→ EXERCISE
From the data below, repeat exactly the lines from the line with "(String) deviceId path" to the line with "IDs of Primary", both included.

(Data records)
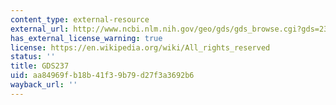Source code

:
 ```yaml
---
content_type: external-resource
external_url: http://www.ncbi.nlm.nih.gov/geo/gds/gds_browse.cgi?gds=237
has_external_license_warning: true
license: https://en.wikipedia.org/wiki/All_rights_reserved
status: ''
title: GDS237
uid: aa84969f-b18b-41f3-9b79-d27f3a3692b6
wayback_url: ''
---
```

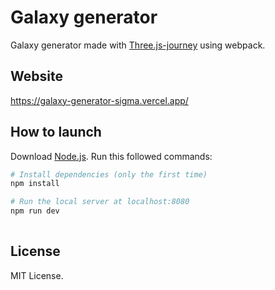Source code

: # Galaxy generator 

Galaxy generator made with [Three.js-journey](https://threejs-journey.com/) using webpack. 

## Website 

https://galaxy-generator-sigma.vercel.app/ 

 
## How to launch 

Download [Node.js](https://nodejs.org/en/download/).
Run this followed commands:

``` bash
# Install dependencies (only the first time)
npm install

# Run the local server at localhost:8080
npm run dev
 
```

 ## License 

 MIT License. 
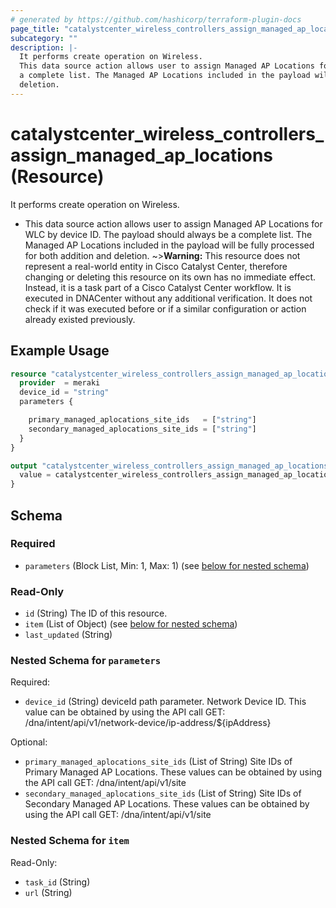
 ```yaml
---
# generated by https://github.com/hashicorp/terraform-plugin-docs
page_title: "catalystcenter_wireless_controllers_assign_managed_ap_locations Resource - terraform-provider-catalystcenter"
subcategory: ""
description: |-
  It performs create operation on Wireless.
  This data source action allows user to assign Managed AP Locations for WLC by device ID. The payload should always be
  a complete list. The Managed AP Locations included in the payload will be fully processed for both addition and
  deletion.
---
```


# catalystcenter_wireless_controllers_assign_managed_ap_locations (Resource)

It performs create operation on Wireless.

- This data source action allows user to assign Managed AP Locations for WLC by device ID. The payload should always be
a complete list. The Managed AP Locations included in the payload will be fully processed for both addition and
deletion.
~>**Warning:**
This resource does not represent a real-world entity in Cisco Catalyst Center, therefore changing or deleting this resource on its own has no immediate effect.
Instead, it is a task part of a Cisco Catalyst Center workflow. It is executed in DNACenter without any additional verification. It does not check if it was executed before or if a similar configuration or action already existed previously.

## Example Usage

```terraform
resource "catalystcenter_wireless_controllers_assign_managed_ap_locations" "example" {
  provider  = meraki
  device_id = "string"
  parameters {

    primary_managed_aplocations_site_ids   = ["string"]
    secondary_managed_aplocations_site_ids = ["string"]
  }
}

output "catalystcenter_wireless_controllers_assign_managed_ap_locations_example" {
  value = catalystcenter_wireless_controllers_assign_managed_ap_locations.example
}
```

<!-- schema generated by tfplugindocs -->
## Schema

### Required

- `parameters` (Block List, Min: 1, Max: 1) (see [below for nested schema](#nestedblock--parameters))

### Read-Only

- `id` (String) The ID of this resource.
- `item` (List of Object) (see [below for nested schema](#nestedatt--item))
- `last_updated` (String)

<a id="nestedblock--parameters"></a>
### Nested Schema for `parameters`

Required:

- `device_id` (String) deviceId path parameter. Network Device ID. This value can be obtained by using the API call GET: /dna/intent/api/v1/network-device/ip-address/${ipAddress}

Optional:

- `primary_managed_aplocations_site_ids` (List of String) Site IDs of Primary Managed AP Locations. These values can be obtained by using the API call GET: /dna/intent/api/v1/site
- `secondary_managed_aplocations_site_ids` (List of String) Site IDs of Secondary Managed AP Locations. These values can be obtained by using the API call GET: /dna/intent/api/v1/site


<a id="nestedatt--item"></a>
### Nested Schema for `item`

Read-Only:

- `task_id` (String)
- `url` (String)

--

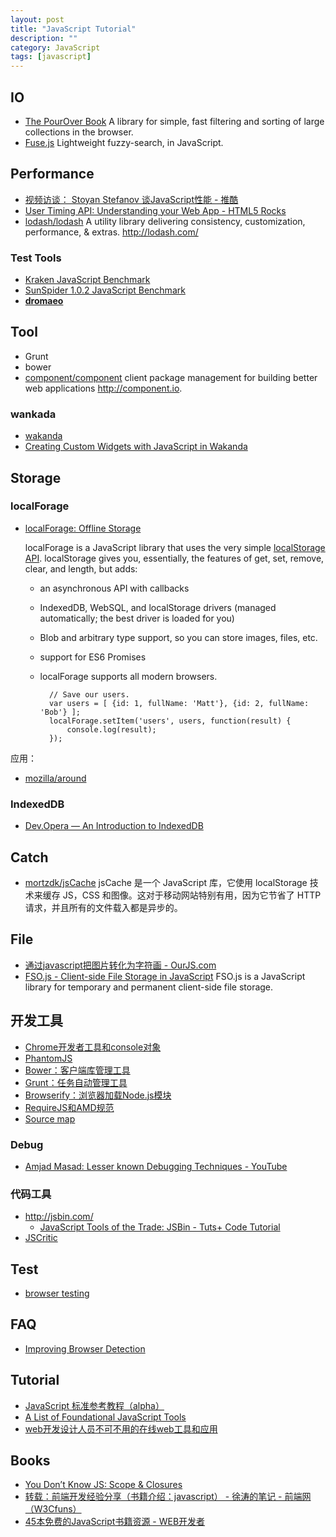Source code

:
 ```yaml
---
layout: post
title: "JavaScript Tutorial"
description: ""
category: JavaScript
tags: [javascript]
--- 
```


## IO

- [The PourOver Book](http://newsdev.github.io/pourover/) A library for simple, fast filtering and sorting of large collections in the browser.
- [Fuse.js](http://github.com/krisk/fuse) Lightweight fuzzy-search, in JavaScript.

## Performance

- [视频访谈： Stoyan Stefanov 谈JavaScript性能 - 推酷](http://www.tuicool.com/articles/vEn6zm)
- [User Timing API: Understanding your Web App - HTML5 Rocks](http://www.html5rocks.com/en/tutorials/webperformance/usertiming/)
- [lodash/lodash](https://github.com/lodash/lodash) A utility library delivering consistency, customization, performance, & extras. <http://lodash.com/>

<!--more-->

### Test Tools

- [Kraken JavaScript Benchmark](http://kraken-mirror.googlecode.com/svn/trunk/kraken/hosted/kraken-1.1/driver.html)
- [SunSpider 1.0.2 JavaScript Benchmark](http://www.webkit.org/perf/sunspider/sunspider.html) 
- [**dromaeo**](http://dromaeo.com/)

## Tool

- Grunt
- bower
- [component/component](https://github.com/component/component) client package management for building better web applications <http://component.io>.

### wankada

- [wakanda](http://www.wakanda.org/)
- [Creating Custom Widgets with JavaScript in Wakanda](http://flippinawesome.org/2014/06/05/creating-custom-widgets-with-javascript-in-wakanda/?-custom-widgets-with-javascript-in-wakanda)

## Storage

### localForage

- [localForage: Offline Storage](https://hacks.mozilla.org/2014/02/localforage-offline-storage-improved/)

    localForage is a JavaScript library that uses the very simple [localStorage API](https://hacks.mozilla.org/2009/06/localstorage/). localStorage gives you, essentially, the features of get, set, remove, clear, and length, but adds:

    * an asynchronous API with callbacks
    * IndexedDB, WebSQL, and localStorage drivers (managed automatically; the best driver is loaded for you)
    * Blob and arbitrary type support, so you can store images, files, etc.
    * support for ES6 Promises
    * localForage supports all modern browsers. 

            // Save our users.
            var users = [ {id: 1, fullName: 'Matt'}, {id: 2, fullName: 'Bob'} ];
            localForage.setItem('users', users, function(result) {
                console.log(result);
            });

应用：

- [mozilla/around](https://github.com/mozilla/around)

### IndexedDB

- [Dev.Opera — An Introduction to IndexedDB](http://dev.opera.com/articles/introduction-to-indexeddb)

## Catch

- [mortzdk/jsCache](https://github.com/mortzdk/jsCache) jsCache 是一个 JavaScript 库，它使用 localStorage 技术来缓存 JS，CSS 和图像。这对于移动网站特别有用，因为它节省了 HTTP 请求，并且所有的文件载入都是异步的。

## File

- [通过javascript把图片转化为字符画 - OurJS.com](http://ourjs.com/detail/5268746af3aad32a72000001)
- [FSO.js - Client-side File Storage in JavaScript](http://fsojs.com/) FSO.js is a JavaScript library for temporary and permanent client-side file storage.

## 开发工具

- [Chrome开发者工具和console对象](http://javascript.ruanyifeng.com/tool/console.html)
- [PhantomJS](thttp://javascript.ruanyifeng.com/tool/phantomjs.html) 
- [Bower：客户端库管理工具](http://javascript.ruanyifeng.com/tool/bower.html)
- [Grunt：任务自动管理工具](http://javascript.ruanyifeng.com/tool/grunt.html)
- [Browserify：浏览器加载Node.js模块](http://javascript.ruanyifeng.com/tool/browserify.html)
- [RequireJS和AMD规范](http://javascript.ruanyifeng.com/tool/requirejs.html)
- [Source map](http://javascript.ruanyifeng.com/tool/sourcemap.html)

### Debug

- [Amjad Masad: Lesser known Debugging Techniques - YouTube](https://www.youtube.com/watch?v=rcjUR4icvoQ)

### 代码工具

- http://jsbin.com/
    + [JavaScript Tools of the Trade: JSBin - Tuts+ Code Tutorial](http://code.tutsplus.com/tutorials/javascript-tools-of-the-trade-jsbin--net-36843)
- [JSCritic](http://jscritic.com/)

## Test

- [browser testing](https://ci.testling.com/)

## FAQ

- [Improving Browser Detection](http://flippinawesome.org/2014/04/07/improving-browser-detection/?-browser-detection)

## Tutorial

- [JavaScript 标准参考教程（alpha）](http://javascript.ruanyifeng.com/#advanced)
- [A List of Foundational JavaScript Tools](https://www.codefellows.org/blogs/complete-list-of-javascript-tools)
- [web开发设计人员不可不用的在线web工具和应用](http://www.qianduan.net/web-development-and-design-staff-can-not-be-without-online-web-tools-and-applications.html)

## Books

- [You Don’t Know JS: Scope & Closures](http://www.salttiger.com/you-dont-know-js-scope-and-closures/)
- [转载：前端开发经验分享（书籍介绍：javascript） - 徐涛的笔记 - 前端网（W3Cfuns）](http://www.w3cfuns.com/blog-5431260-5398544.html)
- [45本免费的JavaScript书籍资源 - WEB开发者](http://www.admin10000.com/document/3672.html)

→ EXERCISE OUTPUT
- `device_id` (String) deviceId path parameter. Network Device ID. This value can be obtained by using the API call GET: /dna/intent/api/v1/network-device/ip-address/${ipAddress}

Optional:

- `primary_managed_aplocations_site_ids` (List of String) Site IDs of Primary Managed AP Locations. These values can be obtained by using the API call GET: /dna/intent/api/v1/site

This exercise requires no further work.